Exercise material
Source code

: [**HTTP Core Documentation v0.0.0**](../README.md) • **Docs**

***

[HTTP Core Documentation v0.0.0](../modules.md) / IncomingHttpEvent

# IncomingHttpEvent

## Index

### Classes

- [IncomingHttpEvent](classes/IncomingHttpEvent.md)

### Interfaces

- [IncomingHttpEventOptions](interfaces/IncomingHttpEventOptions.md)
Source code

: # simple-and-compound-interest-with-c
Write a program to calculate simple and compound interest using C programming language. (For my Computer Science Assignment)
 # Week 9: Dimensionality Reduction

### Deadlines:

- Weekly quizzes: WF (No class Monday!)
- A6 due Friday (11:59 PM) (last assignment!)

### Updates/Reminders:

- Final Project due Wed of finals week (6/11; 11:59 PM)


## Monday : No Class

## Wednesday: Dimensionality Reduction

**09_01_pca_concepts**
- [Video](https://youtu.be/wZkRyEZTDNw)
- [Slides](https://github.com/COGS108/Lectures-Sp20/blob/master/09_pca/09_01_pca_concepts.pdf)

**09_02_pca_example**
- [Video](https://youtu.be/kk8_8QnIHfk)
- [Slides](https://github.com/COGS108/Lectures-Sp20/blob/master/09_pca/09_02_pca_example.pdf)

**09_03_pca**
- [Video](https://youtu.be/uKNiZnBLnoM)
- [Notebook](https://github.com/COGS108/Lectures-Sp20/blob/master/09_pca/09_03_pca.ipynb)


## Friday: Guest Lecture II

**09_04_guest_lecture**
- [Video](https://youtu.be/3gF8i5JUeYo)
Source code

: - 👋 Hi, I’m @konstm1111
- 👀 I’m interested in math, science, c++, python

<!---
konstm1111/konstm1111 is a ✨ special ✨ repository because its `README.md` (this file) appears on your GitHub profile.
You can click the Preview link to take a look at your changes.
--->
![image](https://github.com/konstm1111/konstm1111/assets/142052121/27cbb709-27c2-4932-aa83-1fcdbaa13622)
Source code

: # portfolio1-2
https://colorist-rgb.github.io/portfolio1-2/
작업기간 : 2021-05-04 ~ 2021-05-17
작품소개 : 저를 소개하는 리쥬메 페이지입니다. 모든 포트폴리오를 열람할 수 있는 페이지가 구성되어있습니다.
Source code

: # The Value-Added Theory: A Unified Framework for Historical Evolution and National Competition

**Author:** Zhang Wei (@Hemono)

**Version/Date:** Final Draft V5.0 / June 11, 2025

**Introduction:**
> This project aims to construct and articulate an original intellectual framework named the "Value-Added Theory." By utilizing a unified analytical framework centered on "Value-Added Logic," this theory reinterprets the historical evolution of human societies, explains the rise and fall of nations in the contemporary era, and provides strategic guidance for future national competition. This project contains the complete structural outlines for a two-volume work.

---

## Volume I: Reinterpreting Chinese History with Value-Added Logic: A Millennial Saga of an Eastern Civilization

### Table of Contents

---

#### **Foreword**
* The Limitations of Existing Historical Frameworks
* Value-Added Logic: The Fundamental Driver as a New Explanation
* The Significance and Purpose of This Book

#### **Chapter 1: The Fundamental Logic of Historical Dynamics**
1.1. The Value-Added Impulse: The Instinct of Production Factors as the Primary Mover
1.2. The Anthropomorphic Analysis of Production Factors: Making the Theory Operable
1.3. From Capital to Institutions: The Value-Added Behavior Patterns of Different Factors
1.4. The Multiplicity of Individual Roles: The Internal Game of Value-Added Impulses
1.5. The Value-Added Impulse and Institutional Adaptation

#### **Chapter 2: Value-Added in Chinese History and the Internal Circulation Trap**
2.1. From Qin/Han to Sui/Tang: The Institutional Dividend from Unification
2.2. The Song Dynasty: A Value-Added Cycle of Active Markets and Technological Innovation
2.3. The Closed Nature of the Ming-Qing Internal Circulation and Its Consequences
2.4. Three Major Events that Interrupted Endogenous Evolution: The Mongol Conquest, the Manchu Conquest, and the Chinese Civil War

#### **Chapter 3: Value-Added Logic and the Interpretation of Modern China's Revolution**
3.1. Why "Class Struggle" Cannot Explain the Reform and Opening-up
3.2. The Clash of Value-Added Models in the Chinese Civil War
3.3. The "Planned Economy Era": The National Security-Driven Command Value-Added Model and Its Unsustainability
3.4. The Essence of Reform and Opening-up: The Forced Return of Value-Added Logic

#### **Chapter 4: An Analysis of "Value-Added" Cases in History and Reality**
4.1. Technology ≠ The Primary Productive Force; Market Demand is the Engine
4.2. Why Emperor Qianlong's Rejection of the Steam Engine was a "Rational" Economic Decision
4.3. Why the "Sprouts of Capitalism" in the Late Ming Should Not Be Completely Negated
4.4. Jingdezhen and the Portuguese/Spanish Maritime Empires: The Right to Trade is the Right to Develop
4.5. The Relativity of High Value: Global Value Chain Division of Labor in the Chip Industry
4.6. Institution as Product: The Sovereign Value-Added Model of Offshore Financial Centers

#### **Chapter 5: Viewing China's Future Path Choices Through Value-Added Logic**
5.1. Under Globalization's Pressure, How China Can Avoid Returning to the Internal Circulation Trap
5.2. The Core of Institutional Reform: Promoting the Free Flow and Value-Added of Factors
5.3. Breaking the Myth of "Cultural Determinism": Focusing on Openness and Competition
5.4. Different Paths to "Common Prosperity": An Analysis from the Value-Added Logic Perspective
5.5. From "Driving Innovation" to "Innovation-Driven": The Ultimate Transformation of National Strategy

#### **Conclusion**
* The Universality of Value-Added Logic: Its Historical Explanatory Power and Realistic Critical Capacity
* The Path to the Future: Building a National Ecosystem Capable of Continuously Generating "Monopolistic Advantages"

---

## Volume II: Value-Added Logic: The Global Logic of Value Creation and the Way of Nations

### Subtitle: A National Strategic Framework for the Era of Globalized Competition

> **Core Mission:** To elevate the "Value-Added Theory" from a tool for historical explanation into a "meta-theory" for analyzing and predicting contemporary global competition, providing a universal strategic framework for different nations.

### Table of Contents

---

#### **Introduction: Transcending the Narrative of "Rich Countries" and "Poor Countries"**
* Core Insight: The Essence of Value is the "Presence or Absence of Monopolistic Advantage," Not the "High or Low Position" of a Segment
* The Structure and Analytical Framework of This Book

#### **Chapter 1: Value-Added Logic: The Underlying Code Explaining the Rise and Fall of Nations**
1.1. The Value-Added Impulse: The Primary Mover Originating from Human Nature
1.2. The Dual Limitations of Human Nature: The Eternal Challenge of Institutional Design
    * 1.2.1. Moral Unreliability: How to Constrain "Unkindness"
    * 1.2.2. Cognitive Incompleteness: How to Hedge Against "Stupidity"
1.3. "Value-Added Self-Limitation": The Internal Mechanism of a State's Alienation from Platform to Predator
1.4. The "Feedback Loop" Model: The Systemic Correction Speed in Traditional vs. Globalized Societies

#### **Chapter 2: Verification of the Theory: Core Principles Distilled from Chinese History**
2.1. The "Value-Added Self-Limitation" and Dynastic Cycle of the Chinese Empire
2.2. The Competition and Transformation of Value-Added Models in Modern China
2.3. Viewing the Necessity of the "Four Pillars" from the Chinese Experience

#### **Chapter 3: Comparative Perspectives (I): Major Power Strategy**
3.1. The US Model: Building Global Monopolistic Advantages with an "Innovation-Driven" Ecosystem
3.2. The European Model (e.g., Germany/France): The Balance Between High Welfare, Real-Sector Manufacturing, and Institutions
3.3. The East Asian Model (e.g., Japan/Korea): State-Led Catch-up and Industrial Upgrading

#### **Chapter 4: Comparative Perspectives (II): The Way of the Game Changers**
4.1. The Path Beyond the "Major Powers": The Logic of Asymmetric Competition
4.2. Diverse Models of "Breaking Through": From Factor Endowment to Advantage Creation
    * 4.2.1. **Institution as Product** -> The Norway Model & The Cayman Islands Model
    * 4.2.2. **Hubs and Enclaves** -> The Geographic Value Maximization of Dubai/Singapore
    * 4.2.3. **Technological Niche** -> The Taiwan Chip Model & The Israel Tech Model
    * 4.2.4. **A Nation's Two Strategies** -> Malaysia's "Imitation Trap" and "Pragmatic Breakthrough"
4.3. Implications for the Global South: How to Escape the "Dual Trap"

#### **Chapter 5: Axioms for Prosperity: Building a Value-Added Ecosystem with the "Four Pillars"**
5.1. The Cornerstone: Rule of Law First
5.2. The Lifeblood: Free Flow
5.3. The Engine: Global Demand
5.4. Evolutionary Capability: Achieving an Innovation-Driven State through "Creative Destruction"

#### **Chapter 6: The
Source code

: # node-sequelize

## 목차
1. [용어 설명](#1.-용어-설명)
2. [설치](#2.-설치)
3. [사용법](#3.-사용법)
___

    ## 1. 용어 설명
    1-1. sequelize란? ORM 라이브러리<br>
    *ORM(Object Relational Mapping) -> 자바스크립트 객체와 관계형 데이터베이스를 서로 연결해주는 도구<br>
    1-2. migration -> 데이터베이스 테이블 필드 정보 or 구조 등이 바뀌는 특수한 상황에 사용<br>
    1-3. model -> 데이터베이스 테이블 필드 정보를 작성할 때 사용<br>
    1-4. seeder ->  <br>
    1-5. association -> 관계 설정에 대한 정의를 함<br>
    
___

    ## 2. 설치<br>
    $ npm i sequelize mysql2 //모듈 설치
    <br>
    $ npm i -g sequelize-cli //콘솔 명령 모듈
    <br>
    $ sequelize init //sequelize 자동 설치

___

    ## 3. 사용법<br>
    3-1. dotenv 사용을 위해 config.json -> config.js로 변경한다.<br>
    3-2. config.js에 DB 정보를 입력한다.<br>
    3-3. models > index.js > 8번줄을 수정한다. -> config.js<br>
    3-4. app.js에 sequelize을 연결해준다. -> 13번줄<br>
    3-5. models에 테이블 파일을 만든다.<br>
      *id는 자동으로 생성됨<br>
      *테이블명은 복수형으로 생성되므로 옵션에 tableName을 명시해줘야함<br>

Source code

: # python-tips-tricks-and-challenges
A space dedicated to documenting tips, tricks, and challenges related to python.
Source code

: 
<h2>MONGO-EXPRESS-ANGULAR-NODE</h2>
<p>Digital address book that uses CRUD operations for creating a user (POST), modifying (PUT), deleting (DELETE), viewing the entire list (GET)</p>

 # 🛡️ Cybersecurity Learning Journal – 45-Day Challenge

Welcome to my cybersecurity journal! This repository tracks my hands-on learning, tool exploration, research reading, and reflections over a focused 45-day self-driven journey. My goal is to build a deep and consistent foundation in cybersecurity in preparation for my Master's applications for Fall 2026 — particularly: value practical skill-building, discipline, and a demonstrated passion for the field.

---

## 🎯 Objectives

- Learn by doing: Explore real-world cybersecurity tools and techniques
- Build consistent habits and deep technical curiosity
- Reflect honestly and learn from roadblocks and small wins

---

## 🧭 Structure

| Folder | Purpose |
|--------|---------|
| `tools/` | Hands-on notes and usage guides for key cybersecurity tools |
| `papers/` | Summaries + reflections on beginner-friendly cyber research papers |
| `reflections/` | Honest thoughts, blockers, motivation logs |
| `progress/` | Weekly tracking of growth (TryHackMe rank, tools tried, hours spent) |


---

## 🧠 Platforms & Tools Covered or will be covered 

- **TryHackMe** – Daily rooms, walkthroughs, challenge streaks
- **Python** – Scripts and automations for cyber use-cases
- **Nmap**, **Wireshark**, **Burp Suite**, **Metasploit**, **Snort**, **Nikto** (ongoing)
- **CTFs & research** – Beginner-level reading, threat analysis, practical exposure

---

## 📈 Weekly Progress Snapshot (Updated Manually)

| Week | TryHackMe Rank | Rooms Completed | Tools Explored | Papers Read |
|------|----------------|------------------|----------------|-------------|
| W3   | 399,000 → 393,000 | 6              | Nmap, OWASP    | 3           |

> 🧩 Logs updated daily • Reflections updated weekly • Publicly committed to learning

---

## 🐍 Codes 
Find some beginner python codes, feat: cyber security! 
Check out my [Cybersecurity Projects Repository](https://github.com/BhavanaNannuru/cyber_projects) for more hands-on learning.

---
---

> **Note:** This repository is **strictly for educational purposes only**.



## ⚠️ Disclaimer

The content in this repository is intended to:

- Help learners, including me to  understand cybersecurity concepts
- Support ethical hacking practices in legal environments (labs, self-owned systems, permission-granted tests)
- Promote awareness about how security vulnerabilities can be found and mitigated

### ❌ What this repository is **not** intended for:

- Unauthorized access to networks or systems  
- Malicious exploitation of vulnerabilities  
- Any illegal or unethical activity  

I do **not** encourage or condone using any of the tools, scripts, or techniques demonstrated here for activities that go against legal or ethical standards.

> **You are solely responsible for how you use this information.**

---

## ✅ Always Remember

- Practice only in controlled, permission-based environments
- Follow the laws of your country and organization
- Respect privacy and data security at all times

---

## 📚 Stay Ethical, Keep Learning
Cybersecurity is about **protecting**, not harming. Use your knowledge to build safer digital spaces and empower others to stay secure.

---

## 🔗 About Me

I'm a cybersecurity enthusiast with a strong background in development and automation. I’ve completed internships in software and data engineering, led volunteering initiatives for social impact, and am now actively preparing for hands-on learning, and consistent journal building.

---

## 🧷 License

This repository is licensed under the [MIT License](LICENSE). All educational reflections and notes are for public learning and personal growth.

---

Aim of the task
Output only a verbatim copy of the lines spanning from the line that contains "Cybersecurity is about" to the end of the records above.

Exercise answer
Cybersecurity is about **protecting**, not harming. Use your knowledge to build safer digital spaces and empower others to stay secure.

---

## 🔗 About Me

I'm a cybersecurity enthusiast with a strong background in development and automation. I’ve completed internships in software and data engineering, led volunteering initiatives for social impact, and am now actively preparing for hands-on learning, and consistent journal building.

---

## 🧷 License

This repository is licensed under the [MIT License](LICENSE). All educational reflections and notes are for public learning and personal growth.

---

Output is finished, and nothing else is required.